The Credit Agreement contains various affirmative and negative covenants that may, subject to certain exceptions, restrict the ability of us and our subsidiaries to, among other things, grant liens, incur additional indebtedness, make loans, advances or other investments, make non-ordinary course asset sales, declare or pay dividends or make other distributions with respect to equity interests, purchase, redeem or otherwise acquire or retire capital stock or other equity interests, or merge or consolidate with any other person, among various other things. In addition, the Company is required to maintain the following financial covenants:
a Total Leverage Ratio (as defined in the Credit Agreement) at the last day of each fiscal quarter not to be greater than 3.00 to 1.00; and
a Fixed Charge Coverage Ratio (as defined in the Credit Agreement) of not less than 1.20 to 1.00 as of the last day of each fiscal quarter of the Company.
As specified in the Credit Agreement, the Term Loan Facility bears interest at either the base rate plus a margin, or at a one-, three-, or six-month Term SOFR rate plus a margin, at the Company’s election. At December 31, 2024, the Company calculated interest using a Term SOFR rate of 4.67% and an applicable margin of 1.50% per annum, and had a weighted average interest rate of approximately 6.77% per annum for the year ended December 31, 2024. Scheduled principal payments on the Term Loan Facility are made quarterly and total approximately $26,300 and $6,600 for the years ending 2025 and 2026, respectively. A final payment of all principal and interest then outstanding on the Term Loan Facility is due on April 2, 2026. During 2024, the Company made scheduled term loan payments of $26,250.

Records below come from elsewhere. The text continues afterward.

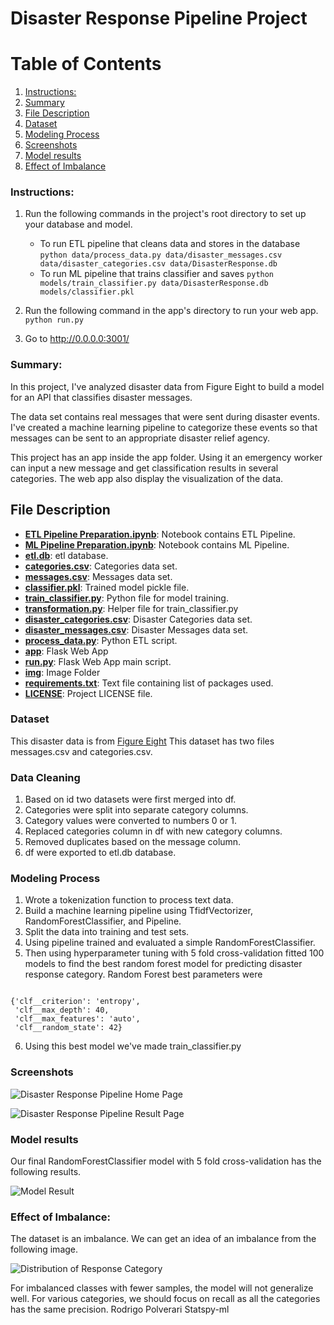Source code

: # Disaster Response Pipeline Project


# Table of Contents

1. [Instructions:](#instructions)
2. [Summary](#summary)
3. [File Description](#file-desc)
4. [Dataset](#data)
5. [Modeling Process](#model)
6. [Screenshots](#screenshots)
7. [Model results](#result)
8. [Effect of Imbalance](#effect)
### Instructions:  <a name="instructions"></a>
1. Run the following commands in the project's root directory to set up your database and model.

    - To run ETL pipeline that cleans data and stores in the database
        `python data/process_data.py data/disaster_messages.csv data/disaster_categories.csv data/DisasterResponse.db`
    - To run ML pipeline that trains classifier and saves
        `python models/train_classifier.py data/DisasterResponse.db models/classifier.pkl`

2. Run the following command in the app's directory to run your web app.
    `python run.py`

3. Go to http://0.0.0.0:3001/

### Summary: <a name="summary"></a>
In this project, I've analyzed disaster data from Figure Eight to build a model for an API that classifies disaster messages.

The data set contains real messages that were sent during disaster events. I've created a machine learning pipeline to categorize these events so that messages can be sent to an appropriate disaster relief agency.

This project has an app inside the app folder. Using it an emergency worker can input a new message and get classification results in several categories. The web app also display the visualization of the data.

## File Description <a name="file-desc"></a>

* [**ETL Pipeline Preparation.ipynb**](notebooks/ETL%20Pipeline%20Preparation.ipynb): 
Notebook contains ETL Pipeline.
* [**ML Pipeline Preparation.ipynb**](notebooks/ML%20Pipeline%20Preparation.ipynb): 
Notebook contains ML Pipeline.
* [**etl.db**](notebooks/etl.db): etl database.
* [**categories.csv**](notebooks/categories.csv): Categories data set.
* [**messages.csv**](notebooks/messages.csv): Messages data set.
* [**classifier.pkl**](models/classifier.pkl): Trained model pickle file.
* [**train_classifier.py**](models/train_classifier.py): Python file for model training.
* [**transformation.py**](models/transformation.py): Helper file for train_classifier.py
* [**disaster_categories.csv**](data/disaster_categories.csv): Disaster Categories data set.
* [**disaster_messages.csv**](data/disaster_messages.csv): Disaster Messages data set.
* [**process_data.py**](data/process_data.py): Python ETL script.
* [**app**](app/): Flask Web App
* [**run.py**](app/): Flask Web App main script.
* [**img**](img/): Image Folder
* [**requirements.txt**](/requirements.txt): Text file containing list of packages used.
* [**LICENSE**](/LICENSE): Project LICENSE file.


### Dataset <a name="data"></a>
This disaster data is from [Figure Eight](https://www.figure-eight.com/)
This dataset has two files messages.csv and categories.csv.
### Data Cleaning

1. Based on id two datasets were first merged into df.
2. Categories were split into separate category columns.
3. Category values were converted to numbers 0 or 1.
4. Replaced categories column in df with new category columns.
5. Removed duplicates based on the message column.
6. df were exported to etl.db database.

### Modeling Process <a name="model"></a>

1. Wrote a tokenization function to process text data.
2. Build a machine learning pipeline using TfidfVectorizer, RandomForestClassifier, and Pipeline.
3. Split the data into training and test sets.
4. Using pipeline trained and evaluated a simple RandomForestClassifier.
5. Then using hyperparameter tuning with 5 fold cross-validation fitted 100 models to find the best random forest model for predicting disaster response category. Random Forest best parameters were 
<code>
{'clf__criterion': 'entropy',
 'clf__max_depth': 40,
 'clf__max_features': 'auto',
 'clf__random_state': 42}
</code>

6. Using this best model we've made train_classifier.py

### Screenshots <a name="screenshots"></a>

![Disaster Response Pipeline Home Page](img/page-1.png)

![Disaster Response Pipeline Result Page](img/page-2.png)

### Model results <a name="result"></a>

Our final RandomForestClassifier model with 5 fold cross-validation has the following results.

![Model Result](img/model-result.png)


### Effect of Imbalance: <a name="effect"></a>
The dataset is an imbalance. We can get an idea of an imbalance from the following image.

![Distribution of Response Category](img/distribution.png)

For imbalanced classes with fewer samples, the model will not generalize well. For various categories, we should focus on recall as all the categories has the same precision.
Rodrigo Polverari Statspy-ml
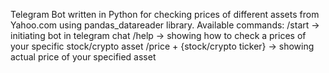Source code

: Telegram Bot written in Python for checking prices of different assets from Yahoo.com using pandas_datareader library.
Available commands:
/start -> initiating bot in telegram chat
/help -> showing how to check a prices of your specific stock/crypto asset
/price + {stock/crypto ticker} -> showing actual price of your specified asset
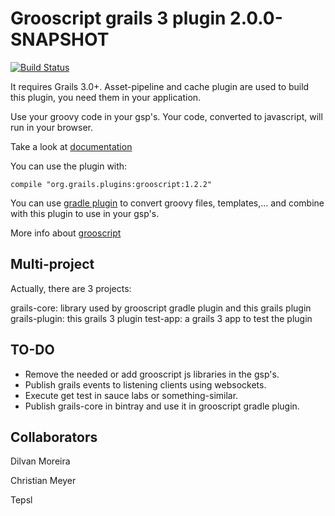 Grooscript grails 3 plugin 2.0.0-SNAPSHOT
===

[![Build Status](https://snap-ci.com/chiquitinxx/grooscript-grails3-plugin/branch/master/build_image)](https://snap-ci.com/chiquitinxx/grooscript-grails3-plugin/branch/master)

It requires Grails 3.0+. Asset-pipeline and cache plugin are used to build this plugin, you need 
them in your application.

Use your groovy code in your gsp's. Your code, converted to javascript, will run in your browser.

Take a look at [documentation](http://grooscript.org/grails3-plugin/)

You can use the plugin with:

    compile "org.grails.plugins:grooscript:1.2.2"

You can use [gradle plugin](https://github.com/chiquitinxx/grooscript-gradle-plugin) to convert groovy 
files, templates,... and combine with this plugin to use in your gsp's.

More info about [grooscript](http://grooscript.org/)

Multi-project
---

Actually, there are 3 projects:

grails-core: library used by grooscript gradle plugin and this grails plugin
grails-plugin: this grails 3 plugin
test-app: a grails 3 app to test the plugin

TO-DO
---

- Remove the needed or add grooscript js libraries in the gsp's.
- Publish grails events to listening clients using websockets.
- Execute get test in sauce labs or something-similar.
- Publish grails-core in bintray and use it in grooscript gradle plugin.


Collaborators
---
Dilvan Moreira

Christian Meyer

Tepsl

The Revolving Credit Facility bears interest at the same rate options as the Term Loan Facility. In addition to interest on debt borrowings, we are assessed quarterly commitment fees on the unutilized portion of the facility as well as letter of credit fees on outstanding instruments. At December 31, 2024, we had no outstanding borrowings under the $75,000 Revolving Credit Facility.
Debt Issuance Costs—The costs associated with the Credit Facility are reflected on the Consolidated Balance Sheets as a direct reduction from the related debt liability and amortized over the term of the facility. Amortization of debt issuance costs was $1,344, $2,026 and $2,160 for the years ended December 31, 2024, 2023 and 2022, respectively, and was recorded as interest expense.
Compliance and Other—As of December 31, 2024, we were in compliance with all of our restrictive and financial covenants. The Company’s debt is recorded at its carrying amount in the Consolidated Balance Sheets. Based upon the current market rates for debt with similar credit risk and maturities, at December 31, 2024 and 2023, the fair value of our debt outstanding approximated the carrying value, as interest is based on Term SOFR plus an applicable margin.